Stored items from a collection
::::
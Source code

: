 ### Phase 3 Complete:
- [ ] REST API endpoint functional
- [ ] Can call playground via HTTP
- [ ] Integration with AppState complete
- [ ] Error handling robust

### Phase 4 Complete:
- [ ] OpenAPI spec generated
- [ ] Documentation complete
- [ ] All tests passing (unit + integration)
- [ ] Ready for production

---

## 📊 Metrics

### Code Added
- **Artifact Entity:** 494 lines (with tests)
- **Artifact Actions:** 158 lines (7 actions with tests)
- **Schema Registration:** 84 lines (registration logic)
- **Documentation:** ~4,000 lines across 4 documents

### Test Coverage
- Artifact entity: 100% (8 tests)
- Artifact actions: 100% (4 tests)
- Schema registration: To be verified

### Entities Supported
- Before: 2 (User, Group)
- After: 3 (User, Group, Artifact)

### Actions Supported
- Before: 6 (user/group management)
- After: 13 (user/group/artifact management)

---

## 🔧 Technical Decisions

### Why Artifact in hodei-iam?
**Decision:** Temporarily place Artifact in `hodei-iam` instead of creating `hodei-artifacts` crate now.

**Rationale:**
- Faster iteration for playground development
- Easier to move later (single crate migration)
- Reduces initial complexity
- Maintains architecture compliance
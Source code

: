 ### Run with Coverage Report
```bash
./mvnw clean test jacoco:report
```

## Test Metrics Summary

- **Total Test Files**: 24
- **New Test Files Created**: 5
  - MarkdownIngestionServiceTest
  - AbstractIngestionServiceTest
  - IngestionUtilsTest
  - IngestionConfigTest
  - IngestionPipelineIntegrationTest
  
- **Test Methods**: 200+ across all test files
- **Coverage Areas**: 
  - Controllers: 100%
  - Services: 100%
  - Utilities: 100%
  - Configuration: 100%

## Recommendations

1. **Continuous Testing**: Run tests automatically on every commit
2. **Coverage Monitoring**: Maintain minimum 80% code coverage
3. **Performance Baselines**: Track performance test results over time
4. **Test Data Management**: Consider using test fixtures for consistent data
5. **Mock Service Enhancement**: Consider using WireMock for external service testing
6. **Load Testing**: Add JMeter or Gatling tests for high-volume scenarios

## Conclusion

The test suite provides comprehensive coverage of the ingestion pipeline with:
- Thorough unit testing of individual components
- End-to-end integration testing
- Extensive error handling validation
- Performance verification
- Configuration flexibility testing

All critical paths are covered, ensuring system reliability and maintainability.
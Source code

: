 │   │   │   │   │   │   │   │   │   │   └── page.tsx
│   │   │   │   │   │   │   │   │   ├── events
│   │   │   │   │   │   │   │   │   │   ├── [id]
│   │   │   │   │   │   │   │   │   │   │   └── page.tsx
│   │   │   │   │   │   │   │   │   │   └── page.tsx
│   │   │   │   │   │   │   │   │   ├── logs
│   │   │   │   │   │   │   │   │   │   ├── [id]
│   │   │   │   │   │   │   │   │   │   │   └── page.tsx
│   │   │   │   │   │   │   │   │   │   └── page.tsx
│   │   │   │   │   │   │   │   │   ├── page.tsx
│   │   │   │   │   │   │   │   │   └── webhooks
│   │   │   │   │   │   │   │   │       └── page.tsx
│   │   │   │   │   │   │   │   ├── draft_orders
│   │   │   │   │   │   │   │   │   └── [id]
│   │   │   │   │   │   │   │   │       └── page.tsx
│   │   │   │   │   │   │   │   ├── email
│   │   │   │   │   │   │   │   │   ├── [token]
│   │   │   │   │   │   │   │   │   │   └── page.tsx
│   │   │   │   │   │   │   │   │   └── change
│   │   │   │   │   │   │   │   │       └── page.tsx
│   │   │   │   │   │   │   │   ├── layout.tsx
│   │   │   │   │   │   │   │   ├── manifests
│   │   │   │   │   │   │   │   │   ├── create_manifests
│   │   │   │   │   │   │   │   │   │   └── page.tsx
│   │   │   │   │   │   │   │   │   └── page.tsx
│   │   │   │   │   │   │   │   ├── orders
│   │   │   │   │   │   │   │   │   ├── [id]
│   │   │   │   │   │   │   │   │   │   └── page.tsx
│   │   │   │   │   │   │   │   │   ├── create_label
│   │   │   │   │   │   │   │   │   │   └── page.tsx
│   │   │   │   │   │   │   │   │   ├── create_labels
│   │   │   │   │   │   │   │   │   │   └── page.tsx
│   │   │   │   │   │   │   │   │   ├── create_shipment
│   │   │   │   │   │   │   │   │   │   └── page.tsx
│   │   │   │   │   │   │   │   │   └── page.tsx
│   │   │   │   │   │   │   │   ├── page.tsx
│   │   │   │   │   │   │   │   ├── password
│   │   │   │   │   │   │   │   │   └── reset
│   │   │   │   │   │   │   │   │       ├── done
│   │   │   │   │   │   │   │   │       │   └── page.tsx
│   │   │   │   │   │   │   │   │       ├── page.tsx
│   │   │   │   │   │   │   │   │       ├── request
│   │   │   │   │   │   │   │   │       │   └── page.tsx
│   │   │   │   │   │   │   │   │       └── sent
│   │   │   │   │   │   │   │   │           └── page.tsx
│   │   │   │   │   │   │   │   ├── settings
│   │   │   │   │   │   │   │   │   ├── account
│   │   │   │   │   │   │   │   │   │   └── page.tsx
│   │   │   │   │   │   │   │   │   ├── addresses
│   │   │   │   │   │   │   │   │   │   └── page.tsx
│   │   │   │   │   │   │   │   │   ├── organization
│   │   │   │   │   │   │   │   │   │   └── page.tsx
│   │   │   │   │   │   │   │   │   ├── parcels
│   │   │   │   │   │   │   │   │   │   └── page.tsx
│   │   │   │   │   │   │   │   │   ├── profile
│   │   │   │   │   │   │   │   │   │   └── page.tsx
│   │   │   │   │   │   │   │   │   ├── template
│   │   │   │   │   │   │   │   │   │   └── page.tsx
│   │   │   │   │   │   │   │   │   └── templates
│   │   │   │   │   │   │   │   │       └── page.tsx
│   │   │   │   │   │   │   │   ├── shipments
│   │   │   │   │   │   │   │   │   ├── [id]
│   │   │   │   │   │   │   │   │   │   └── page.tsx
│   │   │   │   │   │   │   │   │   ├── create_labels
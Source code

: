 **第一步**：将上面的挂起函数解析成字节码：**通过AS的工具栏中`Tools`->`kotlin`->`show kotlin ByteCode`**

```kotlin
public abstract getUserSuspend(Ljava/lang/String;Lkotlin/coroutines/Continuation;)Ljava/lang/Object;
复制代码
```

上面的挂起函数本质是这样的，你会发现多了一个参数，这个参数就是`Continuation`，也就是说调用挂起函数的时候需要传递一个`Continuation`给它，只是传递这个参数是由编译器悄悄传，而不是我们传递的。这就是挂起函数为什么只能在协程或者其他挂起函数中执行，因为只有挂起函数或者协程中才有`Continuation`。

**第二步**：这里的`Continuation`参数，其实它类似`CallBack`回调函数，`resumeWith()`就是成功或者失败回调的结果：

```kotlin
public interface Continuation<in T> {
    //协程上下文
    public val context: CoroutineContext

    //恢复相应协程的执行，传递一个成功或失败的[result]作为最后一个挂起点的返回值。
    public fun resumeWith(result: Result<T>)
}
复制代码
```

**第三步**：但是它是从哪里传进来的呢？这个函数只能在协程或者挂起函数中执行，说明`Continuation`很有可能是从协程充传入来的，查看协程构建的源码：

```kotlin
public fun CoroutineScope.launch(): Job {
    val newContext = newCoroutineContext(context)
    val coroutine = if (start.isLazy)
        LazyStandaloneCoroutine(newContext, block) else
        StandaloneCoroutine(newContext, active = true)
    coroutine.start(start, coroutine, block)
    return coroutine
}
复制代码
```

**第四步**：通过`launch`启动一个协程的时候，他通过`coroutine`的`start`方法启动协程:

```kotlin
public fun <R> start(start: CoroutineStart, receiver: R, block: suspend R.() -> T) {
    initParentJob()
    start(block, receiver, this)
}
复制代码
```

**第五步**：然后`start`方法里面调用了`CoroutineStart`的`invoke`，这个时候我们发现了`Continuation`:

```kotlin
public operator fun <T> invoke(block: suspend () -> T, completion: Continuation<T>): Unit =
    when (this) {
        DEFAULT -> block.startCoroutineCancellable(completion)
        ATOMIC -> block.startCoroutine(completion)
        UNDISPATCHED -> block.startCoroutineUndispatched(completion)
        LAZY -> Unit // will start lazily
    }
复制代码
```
::::
- _Instructions for the task_: Once you find the line with "- [ ] OpenAPI spec generated" in the entries above, output it and each line after it up to and including the line with "- Thorough unit", and nothing else.

- _Result below_:
- [ ] OpenAPI spec generated
- [ ] Documentation complete
- [ ] All tests passing (unit + integration)
- [ ] Ready for production

---

## 📊 Metrics

### Code Added
- **Artifact Entity:** 494 lines (with tests)
- **Artifact Actions:** 158 lines (7 actions with tests)
- **Schema Registration:** 84 lines (registration logic)
- **Documentation:** ~4,000 lines across 4 documents

### Test Coverage
- Artifact entity: 100% (8 tests)
- Artifact actions: 100% (4 tests)
- Schema registration: To be verified

### Entities Supported
- Before: 2 (User, Group)
- After: 3 (User, Group, Artifact)

### Actions Supported
- Before: 6 (user/group management)
- After: 13 (user/group/artifact management)

---

## 🔧 Technical Decisions

### Why Artifact in hodei-iam?
**Decision:** Temporarily place Artifact in `hodei-iam` instead of creating `hodei-artifacts` crate now.

**Rationale:**
- Faster iteration for playground development
- Easier to move later (single crate migration)
- Reduces initial complexity
- Maintains architecture compliance
Source code

: ### Run with Coverage Report
```bash
./mvnw clean test jacoco:report
```

## Test Metrics Summary

- **Total Test Files**: 24
- **New Test Files Created**: 5
  - MarkdownIngestionServiceTest
  - AbstractIngestionServiceTest
  - IngestionUtilsTest
  - IngestionConfigTest
  - IngestionPipelineIntegrationTest
  
- **Test Methods**: 200+ across all test files
- **Coverage Areas**: 
  - Controllers: 100%
  - Services: 100%
  - Utilities: 100%
  - Configuration: 100%

## Recommendations

1. **Continuous Testing**: Run tests automatically on every commit
2. **Coverage Monitoring**: Maintain minimum 80% code coverage
3. **Performance Baselines**: Track performance test results over time
4. **Test Data Management**: Consider using test fixtures for consistent data
5. **Mock Service Enhancement**: Consider using WireMock for external service testing
6. **Load Testing**: Add JMeter or Gatling tests for high-volume scenarios

## Conclusion

The test suite provides comprehensive coverage of the ingestion pipeline with:
- Thorough unit testing of individual components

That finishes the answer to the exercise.